++++ Material provided

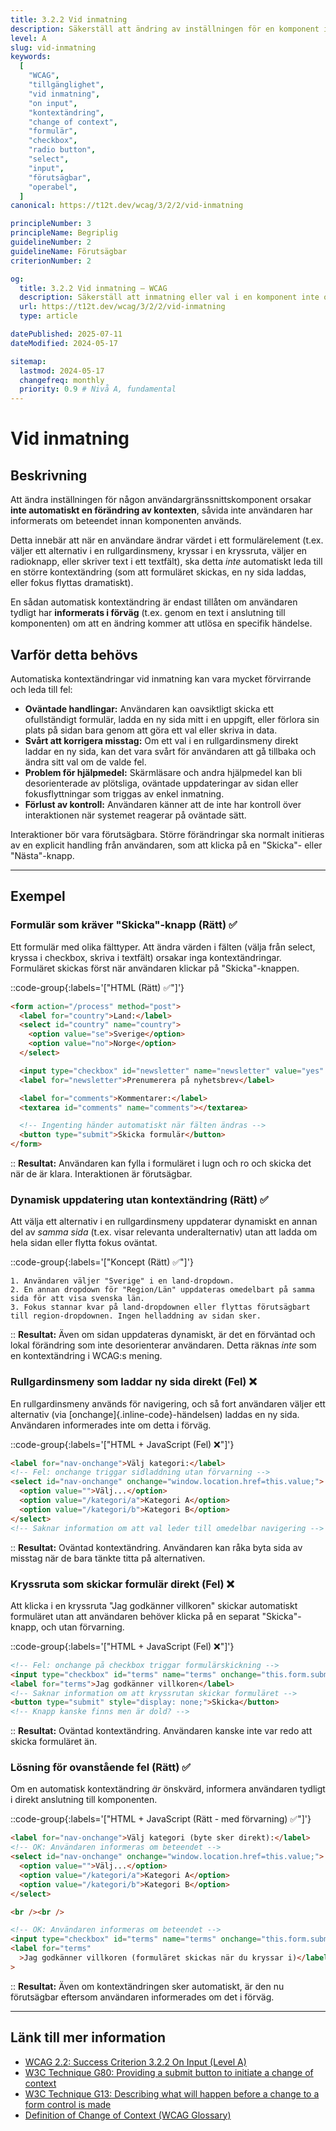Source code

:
 ```yaml
---
title: 3.2.2 Vid inmatning
description: Säkerställ att ändring av inställningen för en komponent inte automatiskt orsakar en oväntad kontextändring.
level: A
slug: vid-inmatning
keywords:
  [
    "WCAG",
    "tillgänglighet",
    "vid inmatning",
    "on input",
    "kontextändring",
    "change of context",
    "formulär",
    "checkbox",
    "radio button",
    "select",
    "input",
    "förutsägbar",
    "operabel",
  ]
canonical: https://t12t.dev/wcag/3/2/2/vid-inmatning

principleNumber: 3
principleName: Begriplig
guidelineNumber: 2
guidelineName: Förutsägbar
criterionNumber: 2

og:
  title: 3.2.2 Vid inmatning – WCAG
  description: Säkerställ att inmatning eller val i en komponent inte orsakar oväntade kontextändringar.
  url: https://t12t.dev/wcag/3/2/2/vid-inmatning
  type: article

datePublished: 2025-07-11
dateModified: 2024-05-17

sitemap:
  lastmod: 2024-05-17
  changefreq: monthly
  priority: 0.9 # Nivå A, fundamental
---
```


# Vid inmatning

## Beskrivning

Att ändra inställningen för någon användargränssnittskomponent orsakar **inte automatiskt en förändring av kontexten**, såvida inte användaren har informerats om beteendet innan komponenten används.

Detta innebär att när en användare ändrar värdet i ett formulärelement (t.ex. väljer ett alternativ i en rullgardinsmeny, kryssar i en kryssruta, väljer en radioknapp, eller skriver text i ett textfält), ska detta _inte_ automatiskt leda till en större kontextändring (som att formuläret skickas, en ny sida laddas, eller fokus flyttas dramatiskt).

En sådan automatisk kontextändring är endast tillåten om användaren tydligt har **informerats i förväg** (t.ex. genom en text i anslutning till komponenten) om att en ändring kommer att utlösa en specifik händelse.

## Varför detta behövs

Automatiska kontextändringar vid inmatning kan vara mycket förvirrande och leda till fel:

- **Oväntade handlingar:** Användaren kan oavsiktligt skicka ett ofullständigt formulär, ladda en ny sida mitt i en uppgift, eller förlora sin plats på sidan bara genom att göra ett val eller skriva in data.
- **Svårt att korrigera misstag:** Om ett val i en rullgardinsmeny direkt laddar en ny sida, kan det vara svårt för användaren att gå tillbaka och ändra sitt val om de valde fel.
- **Problem för hjälpmedel:** Skärmläsare och andra hjälpmedel kan bli desorienterade av plötsliga, oväntade uppdateringar av sidan eller fokusflyttningar som triggas av enkel inmatning.
- **Förlust av kontroll:** Användaren känner att de inte har kontroll över interaktionen när systemet reagerar på oväntade sätt.

Interaktioner bör vara förutsägbara. Större förändringar ska normalt initieras av en explicit handling från användaren, som att klicka på en "Skicka"- eller "Nästa"-knapp.

---

## Exempel

### Formulär som kräver "Skicka"-knapp (Rätt) ✅

Ett formulär med olika fälttyper. Att ändra värden i fälten (välja från select, kryssa i checkbox, skriva i textfält) orsakar inga kontextändringar. Formuläret skickas först när användaren klickar på "Skicka"-knappen.

::code-group{:labels='["HTML (Rätt) ✅"]'}

```html showLineNumbers
<form action="/process" method="post">
  <label for="country">Land:</label>
  <select id="country" name="country">
    <option value="se">Sverige</option>
    <option value="no">Norge</option>
  </select>

  <input type="checkbox" id="newsletter" name="newsletter" value="yes" />
  <label for="newsletter">Prenumerera på nyhetsbrev</label>

  <label for="comments">Kommentarer:</label>
  <textarea id="comments" name="comments"></textarea>

  <!-- Ingenting händer automatiskt när fälten ändras -->
  <button type="submit">Skicka formulär</button>
</form>
```

::
**Resultat:** Användaren kan fylla i formuläret i lugn och ro och skicka det när de är klara. Interaktionen är förutsägbar.

### Dynamisk uppdatering utan kontextändring (Rätt) ✅

Att välja ett alternativ i en rullgardinsmeny uppdaterar dynamiskt en annan del av _samma sida_ (t.ex. visar relevanta underalternativ) utan att ladda om hela sidan eller flytta fokus oväntat.

::code-group{:labels='["Koncept (Rätt) ✅"]'}

```text [Beskrivning]
1. Användaren väljer "Sverige" i en land-dropdown.
2. En annan dropdown för "Region/Län" uppdateras omedelbart på samma sida för att visa svenska län.
3. Fokus stannar kvar på land-dropdownen eller flyttas förutsägbart till region-dropdownen. Ingen helladdning av sidan sker.
```

::
**Resultat:** Även om sidan uppdateras dynamiskt, är det en förväntad och lokal förändring som inte desorienterar användaren. Detta räknas _inte_ som en kontextändring i WCAG:s mening.

### Rullgardinsmeny som laddar ny sida direkt (Fel) ❌

En rullgardinsmeny används för navigering, och så fort användaren väljer ett alternativ (via [onchange]{.inline-code}-händelsen) laddas en ny sida. Användaren informerades inte om detta i förväg.

::code-group{:labels='["HTML + JavaScript (Fel) ❌"]'}

```html showLineNumbers
<label for="nav-onchange">Välj kategori:</label>
<!-- Fel: onchange triggar sidladdning utan förvarning -->
<select id="nav-onchange" onchange="window.location.href=this.value;">
  <option value="">Välj...</option>
  <option value="/kategori/a">Kategori A</option>
  <option value="/kategori/b">Kategori B</option>
</select>
<!-- Saknar information om att val leder till omedelbar navigering -->
```

::
**Resultat:** Oväntad kontextändring. Användaren kan råka byta sida av misstag när de bara tänkte titta på alternativen.

### Kryssruta som skickar formulär direkt (Fel) ❌

Att klicka i en kryssruta "Jag godkänner villkoren" skickar automatiskt formuläret utan att användaren behöver klicka på en separat "Skicka"-knapp, och utan förvarning.

::code-group{:labels='["HTML + JavaScript (Fel) ❌"]'}

```html showLineNumbers
<!-- Fel: onchange på checkbox triggar formulärskickning -->
<input type="checkbox" id="terms" name="terms" onchange="this.form.submit()" />
<label for="terms">Jag godkänner villkoren</label>
<!-- Saknar information om att kryssrutan skickar formuläret -->
<button type="submit" style="display: none;">Skicka</button>
<!-- Knapp kanske finns men är dold? -->
```

::
**Resultat:** Oväntad kontextändring. Användaren kanske inte var redo att skicka formuläret än.

### Lösning för ovanstående fel (Rätt) ✅

Om en automatisk kontextändring _är_ önskvärd, informera användaren tydligt i direkt anslutning till komponenten.

::code-group{:labels='["HTML + JavaScript (Rätt - med förvarning) ✅"]'}

```html showLineNumbers
<label for="nav-onchange">Välj kategori (byte sker direkt):</label>
<!-- OK: Användaren informeras om beteendet -->
<select id="nav-onchange" onchange="window.location.href=this.value;">
  <option value="">Välj...</option>
  <option value="/kategori/a">Kategori A</option>
  <option value="/kategori/b">Kategori B</option>
</select>

<br /><br />

<!-- OK: Användaren informeras om beteendet -->
<input type="checkbox" id="terms" name="terms" onchange="this.form.submit()" />
<label for="terms"
  >Jag godkänner villkoren (formuläret skickas när du kryssar i)</label
>
```

::
**Resultat:** Även om kontextändringen sker automatiskt, är den nu förutsägbar eftersom användaren informerades om det i förväg.

---

## Länk till mer information

- [WCAG 2.2: Success Criterion 3.2.2 On Input (Level A)](https://www.w3.org/WAI/WCAG22/Understanding/on-input.html)
- [W3C Technique G80: Providing a submit button to initiate a change of context](https://www.w3.org/WAI/WCAG22/Techniques/general/G80)
- [W3C Technique G13: Describing what will happen before a change to a form control is made](https://www.w3.org/WAI/WCAG22/Techniques/general/G13)
- [Definition of Change of Context (WCAG Glossary)](https://www.w3.org/TR/WCAG22/#dfn-change-of-context)
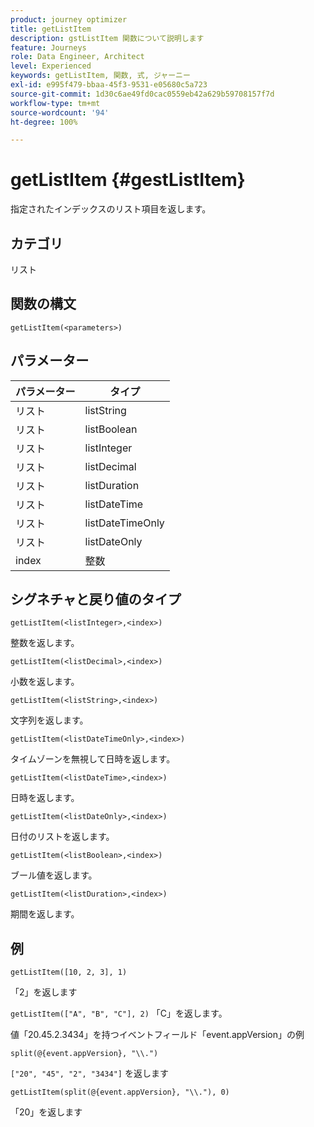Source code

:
 ```yaml
---
product: journey optimizer
title: getListItem
description: gstListItem 関数について説明します
feature: Journeys
role: Data Engineer, Architect
level: Experienced
keywords: getListItem, 関数, 式, ジャーニー
exl-id: e995f479-bbaa-45f3-9531-e05680c5a723
source-git-commit: 1d30c6ae49fd0cac0559eb42a629b59708157f7d
workflow-type: tm+mt
source-wordcount: '94'
ht-degree: 100%

---
```


# getListItem {#gestListItem}

指定されたインデックスのリスト項目を返します。

## カテゴリ

リスト

## 関数の構文

`getListItem(<parameters>)`

## パラメーター

| パラメーター | タイプ |
|-----------|------------------|
| リスト | listString |
| リスト | listBoolean |
| リスト | listInteger |
| リスト | listDecimal |
| リスト | listDuration |
| リスト | listDateTime |
| リスト | listDateTimeOnly |
| リスト | listDateOnly |
| index | 整数 |

## シグネチャと戻り値のタイプ

`getListItem(<listInteger>,<index>)`

整数を返します。

`getListItem(<listDecimal>,<index>)`

小数を返します。

`getListItem(<listString>,<index>)`

文字列を返します。

`getListItem(<listDateTimeOnly>,<index>)`

タイムゾーンを無視して日時を返します。

`getListItem(<listDateTime>,<index>)`

日時を返します。

`getListItem(<listDateOnly>,<index>)`

日付のリストを返します。

`getListItem(<listBoolean>,<index>)`

ブール値を返します。

`getListItem(<listDuration>,<index>)`

期間を返します。

## 例

`getListItem([10, 2, 3], 1)`

「2」を返します

`getListItem(["A", "B", "C"], 2)`
「C」を返します。

値「20.45.2.3434」を持つイベントフィールド「event.appVersion」の例

`split(@{event.appVersion}, "\\.")`

`["20", "45", "2", "3434"]` を返します

`getListItem(split(@{event.appVersion}, "\\."), 0)`

「20」を返します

++++++++

### [About this exercise]
Print the lines from the beginning of the records up to and including the line containing "## Beskrivning", word for word, with no pictures.

### [The completed task]
Source code

:
 ```yaml
---
title: 3.2.2 Vid inmatning
description: Säkerställ att ändring av inställningen för en komponent inte automatiskt orsakar en oväntad kontextändring.
level: A
slug: vid-inmatning
keywords:
  [
    "WCAG",
    "tillgänglighet",
    "vid inmatning",
    "on input",
    "kontextändring",
    "change of context",
    "formulär",
    "checkbox",
    "radio button",
    "select",
    "input",
    "förutsägbar",
    "operabel",
  ]
canonical: https://t12t.dev/wcag/3/2/2/vid-inmatning

principleNumber: 3
principleName: Begriplig
guidelineNumber: 2
guidelineName: Förutsägbar
criterionNumber: 2

og:
  title: 3.2.2 Vid inmatning – WCAG
  description: Säkerställ att inmatning eller val i en komponent inte orsakar oväntade kontextändringar.
  url: https://t12t.dev/wcag/3/2/2/vid-inmatning
  type: article

datePublished: 2025-07-11
dateModified: 2024-05-17

sitemap:
  lastmod: 2024-05-17
  changefreq: monthly
  priority: 0.9 # Nivå A, fundamental
---
```


# Vid inmatning

## Beskrivning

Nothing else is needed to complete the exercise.